Ordered Permutation

Dason

Ambassador to the humans
#2
The combinat package can do this for you fairly easily
Code:
library(combinat)
permn(1:3)
# you can use whatever you want though...
permn(c("a", "b", "c"))
 
#3
@Dason. thanks a lot, but this does not work for large size i.e. permn(1:36), further, can i store these permutation into a matrix and use one by one through for loop in a check process?
 

bryangoodrich

Probably A Mammal
#4
Since it returns a list of equal length vectors, you can use do.call to row bind them all together

Code:
do.call("rbind", permn(1:3))
What do.call does is execute "rbind" with the elements of permn(1:3), in this case, as the arguments.
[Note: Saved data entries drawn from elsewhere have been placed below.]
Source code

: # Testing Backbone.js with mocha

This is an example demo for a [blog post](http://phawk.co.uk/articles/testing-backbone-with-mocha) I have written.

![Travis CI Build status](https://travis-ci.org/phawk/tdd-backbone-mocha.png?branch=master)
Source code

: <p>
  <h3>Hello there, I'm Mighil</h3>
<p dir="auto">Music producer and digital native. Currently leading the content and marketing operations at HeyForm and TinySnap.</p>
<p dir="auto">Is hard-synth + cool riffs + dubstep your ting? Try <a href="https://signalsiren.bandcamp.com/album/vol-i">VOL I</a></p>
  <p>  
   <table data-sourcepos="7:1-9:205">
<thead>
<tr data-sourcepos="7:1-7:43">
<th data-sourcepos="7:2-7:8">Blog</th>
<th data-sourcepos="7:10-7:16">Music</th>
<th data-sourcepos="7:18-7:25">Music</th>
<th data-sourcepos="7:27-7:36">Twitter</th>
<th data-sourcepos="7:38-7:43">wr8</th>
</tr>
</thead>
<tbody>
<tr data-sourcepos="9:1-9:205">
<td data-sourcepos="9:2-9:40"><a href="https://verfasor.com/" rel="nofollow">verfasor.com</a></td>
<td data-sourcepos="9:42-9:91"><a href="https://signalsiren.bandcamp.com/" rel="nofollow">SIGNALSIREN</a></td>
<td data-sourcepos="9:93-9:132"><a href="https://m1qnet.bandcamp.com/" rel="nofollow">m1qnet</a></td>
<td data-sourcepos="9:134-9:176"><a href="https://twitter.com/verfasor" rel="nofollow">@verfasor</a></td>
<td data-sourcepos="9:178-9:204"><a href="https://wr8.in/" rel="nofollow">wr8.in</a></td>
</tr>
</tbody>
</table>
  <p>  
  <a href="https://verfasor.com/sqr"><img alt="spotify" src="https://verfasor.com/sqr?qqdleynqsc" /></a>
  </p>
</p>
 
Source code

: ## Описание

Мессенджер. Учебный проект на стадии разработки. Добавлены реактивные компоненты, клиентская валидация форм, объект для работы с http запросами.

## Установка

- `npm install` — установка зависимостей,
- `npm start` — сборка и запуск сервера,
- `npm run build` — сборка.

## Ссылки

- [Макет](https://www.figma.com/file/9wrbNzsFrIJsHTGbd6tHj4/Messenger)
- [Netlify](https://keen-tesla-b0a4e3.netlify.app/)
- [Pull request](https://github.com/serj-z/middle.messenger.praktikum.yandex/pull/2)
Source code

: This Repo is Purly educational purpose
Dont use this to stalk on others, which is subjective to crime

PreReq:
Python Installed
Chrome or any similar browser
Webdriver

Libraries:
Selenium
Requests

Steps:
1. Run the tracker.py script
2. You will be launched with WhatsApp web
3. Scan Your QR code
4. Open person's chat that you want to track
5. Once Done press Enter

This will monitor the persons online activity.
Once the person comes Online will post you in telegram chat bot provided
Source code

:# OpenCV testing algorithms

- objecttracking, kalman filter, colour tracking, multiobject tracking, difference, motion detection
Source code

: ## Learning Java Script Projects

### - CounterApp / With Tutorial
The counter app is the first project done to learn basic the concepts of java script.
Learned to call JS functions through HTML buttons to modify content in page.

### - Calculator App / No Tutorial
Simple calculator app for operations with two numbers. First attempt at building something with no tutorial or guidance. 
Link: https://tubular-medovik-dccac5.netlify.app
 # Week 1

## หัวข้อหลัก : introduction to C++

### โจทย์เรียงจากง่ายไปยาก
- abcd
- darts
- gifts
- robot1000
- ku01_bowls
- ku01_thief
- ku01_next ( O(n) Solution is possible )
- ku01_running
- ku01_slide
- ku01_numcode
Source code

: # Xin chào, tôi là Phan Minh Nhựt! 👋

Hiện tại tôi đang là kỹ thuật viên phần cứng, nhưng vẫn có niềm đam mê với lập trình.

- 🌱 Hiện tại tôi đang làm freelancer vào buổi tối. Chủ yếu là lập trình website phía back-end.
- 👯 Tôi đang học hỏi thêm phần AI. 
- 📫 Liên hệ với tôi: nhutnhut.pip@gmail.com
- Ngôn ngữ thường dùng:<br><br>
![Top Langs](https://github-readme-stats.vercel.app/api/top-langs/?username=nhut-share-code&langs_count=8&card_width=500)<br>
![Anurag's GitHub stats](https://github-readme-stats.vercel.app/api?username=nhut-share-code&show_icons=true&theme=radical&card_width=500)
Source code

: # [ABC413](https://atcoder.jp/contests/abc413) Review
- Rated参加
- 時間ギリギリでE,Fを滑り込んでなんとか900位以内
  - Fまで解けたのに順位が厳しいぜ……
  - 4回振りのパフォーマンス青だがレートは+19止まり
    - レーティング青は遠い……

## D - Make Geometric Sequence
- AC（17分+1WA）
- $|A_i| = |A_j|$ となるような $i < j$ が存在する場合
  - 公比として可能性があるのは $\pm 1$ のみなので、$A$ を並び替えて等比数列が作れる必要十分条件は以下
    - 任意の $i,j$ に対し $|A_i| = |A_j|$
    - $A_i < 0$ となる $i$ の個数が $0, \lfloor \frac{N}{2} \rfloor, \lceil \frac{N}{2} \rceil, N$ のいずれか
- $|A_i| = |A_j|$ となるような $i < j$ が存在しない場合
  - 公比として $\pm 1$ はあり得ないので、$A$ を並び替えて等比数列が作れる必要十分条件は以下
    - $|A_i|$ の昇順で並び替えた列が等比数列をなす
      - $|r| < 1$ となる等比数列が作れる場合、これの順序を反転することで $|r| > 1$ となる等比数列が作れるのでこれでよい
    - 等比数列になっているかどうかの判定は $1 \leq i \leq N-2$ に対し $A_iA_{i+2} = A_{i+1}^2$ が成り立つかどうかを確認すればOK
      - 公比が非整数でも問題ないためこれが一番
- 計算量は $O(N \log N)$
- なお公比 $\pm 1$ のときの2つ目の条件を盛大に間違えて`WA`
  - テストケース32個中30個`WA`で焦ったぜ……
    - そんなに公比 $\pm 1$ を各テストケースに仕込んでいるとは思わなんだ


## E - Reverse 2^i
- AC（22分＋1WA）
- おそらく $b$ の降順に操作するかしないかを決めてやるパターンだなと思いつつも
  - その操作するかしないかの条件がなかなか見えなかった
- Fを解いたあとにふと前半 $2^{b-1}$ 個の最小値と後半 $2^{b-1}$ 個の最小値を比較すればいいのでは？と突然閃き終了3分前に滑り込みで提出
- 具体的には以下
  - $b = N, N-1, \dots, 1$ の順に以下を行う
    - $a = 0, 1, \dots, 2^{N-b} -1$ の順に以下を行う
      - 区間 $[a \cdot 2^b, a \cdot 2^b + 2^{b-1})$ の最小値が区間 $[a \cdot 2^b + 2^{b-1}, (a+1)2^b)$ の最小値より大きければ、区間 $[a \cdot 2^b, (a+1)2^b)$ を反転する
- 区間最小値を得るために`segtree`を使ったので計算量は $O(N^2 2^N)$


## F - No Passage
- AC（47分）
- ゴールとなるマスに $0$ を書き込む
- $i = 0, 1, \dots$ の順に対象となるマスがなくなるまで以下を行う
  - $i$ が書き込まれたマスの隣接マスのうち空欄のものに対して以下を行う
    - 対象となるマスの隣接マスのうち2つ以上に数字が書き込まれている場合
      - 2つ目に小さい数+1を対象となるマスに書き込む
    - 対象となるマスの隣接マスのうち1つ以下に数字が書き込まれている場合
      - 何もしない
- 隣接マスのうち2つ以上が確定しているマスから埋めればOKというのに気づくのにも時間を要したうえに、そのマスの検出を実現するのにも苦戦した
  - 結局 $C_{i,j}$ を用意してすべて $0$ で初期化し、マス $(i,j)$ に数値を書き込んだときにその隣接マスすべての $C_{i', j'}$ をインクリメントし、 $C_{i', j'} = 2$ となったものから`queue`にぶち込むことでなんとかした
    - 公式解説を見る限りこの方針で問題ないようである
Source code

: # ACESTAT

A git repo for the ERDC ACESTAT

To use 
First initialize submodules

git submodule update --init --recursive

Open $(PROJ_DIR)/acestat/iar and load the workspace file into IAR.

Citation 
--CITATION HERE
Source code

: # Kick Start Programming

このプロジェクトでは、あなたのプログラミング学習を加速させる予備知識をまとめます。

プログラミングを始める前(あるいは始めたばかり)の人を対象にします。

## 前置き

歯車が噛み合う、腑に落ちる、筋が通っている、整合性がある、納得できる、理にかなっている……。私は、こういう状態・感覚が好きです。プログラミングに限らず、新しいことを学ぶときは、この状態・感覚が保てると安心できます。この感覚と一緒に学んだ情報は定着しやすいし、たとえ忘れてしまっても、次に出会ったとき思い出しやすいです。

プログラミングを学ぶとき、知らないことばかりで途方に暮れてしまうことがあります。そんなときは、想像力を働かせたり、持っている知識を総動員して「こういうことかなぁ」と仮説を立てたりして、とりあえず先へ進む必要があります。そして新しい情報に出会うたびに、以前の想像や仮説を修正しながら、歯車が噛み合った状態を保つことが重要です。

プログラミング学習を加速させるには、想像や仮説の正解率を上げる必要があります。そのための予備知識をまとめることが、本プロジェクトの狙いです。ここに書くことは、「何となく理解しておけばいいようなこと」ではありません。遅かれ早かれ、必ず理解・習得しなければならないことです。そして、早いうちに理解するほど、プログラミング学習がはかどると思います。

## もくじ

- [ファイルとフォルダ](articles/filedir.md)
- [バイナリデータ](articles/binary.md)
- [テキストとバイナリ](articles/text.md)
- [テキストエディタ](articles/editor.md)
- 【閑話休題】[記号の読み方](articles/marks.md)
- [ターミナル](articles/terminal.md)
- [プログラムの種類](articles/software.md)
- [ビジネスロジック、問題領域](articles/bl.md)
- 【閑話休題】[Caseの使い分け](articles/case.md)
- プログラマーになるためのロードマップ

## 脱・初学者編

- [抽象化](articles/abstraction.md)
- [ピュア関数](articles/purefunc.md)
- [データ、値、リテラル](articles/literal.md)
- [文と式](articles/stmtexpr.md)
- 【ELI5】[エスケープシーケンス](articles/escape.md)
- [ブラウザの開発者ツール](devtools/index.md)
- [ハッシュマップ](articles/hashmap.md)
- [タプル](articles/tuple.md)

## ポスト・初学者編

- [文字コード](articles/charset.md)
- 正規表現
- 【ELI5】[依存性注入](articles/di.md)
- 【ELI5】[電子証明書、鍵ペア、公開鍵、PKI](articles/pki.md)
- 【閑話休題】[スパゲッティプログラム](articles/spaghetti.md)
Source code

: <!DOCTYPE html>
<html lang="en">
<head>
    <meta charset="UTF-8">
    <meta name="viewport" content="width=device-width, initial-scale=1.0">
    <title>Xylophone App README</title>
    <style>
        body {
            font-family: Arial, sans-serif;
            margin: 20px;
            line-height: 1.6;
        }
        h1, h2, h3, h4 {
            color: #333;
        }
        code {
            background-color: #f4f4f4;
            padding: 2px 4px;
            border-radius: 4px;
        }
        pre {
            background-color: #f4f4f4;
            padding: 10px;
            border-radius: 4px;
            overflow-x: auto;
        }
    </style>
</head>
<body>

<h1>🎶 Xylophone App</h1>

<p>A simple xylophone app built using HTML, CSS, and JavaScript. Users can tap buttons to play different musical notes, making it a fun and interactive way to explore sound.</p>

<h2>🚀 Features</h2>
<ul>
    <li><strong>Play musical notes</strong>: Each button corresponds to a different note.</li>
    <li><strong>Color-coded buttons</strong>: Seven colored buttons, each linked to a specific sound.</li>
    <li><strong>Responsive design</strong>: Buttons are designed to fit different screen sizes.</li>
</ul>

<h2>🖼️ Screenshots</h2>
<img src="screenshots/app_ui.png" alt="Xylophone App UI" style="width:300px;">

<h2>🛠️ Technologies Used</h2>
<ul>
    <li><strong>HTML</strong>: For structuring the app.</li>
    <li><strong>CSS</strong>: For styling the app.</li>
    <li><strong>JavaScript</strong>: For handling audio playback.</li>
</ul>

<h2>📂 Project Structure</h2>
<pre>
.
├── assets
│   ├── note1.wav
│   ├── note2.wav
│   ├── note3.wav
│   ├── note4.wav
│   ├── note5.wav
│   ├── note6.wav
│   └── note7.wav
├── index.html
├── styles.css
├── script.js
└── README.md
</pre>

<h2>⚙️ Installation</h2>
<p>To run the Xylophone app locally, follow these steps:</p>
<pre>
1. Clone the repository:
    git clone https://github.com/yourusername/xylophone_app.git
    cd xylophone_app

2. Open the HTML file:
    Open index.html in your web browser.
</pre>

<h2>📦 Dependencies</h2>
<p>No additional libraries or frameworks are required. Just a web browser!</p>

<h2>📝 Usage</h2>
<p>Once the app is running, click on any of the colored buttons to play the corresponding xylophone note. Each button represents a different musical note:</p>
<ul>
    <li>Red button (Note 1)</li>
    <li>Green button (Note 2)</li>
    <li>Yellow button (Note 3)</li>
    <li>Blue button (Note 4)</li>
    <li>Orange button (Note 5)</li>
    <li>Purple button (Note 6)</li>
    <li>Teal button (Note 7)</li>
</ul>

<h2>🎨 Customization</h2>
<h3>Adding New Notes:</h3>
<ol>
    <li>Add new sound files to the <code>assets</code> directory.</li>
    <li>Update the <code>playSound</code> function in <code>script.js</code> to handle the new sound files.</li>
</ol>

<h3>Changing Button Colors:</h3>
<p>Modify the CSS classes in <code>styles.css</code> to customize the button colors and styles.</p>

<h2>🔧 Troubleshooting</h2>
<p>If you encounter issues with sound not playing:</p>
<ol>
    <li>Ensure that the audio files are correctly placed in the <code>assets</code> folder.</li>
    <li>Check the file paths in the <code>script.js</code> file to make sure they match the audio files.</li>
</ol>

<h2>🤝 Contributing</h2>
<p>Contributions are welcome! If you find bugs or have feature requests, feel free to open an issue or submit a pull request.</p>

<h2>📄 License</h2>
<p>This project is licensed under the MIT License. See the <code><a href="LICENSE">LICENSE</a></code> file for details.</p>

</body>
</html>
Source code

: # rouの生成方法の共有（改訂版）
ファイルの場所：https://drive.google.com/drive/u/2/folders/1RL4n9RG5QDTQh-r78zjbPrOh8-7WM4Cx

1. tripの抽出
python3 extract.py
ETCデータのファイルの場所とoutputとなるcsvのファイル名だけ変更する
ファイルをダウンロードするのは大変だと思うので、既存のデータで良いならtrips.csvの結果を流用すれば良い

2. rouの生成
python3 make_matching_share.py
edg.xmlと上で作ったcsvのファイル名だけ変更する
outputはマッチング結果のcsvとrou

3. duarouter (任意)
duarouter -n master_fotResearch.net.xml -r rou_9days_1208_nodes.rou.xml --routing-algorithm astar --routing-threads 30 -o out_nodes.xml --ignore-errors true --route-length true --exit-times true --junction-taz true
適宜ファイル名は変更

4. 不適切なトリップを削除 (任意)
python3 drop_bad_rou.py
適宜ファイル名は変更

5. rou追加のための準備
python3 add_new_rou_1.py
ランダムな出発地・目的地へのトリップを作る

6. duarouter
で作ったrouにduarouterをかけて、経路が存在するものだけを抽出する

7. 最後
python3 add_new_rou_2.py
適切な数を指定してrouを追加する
In other words, if permn(1:3) were stored in 'x', then it's equivalent to running

Code:
rbind(x[[1]], x[[2]], x[[3]], x[[4]], x[[5]], x[[6]])
Not very nice to do, especially if you had to bind 36 elements! So when you get list objects you need to reshape into something a bit nicer, always think do.call. It can often prove useful.
 
#5
@bryangoodrich, thanks dear. do call really works here to generate a matrix but the matter of large permutation is still unsolved. I further want to generate (nPr) permutations, i.e 37P10 etc.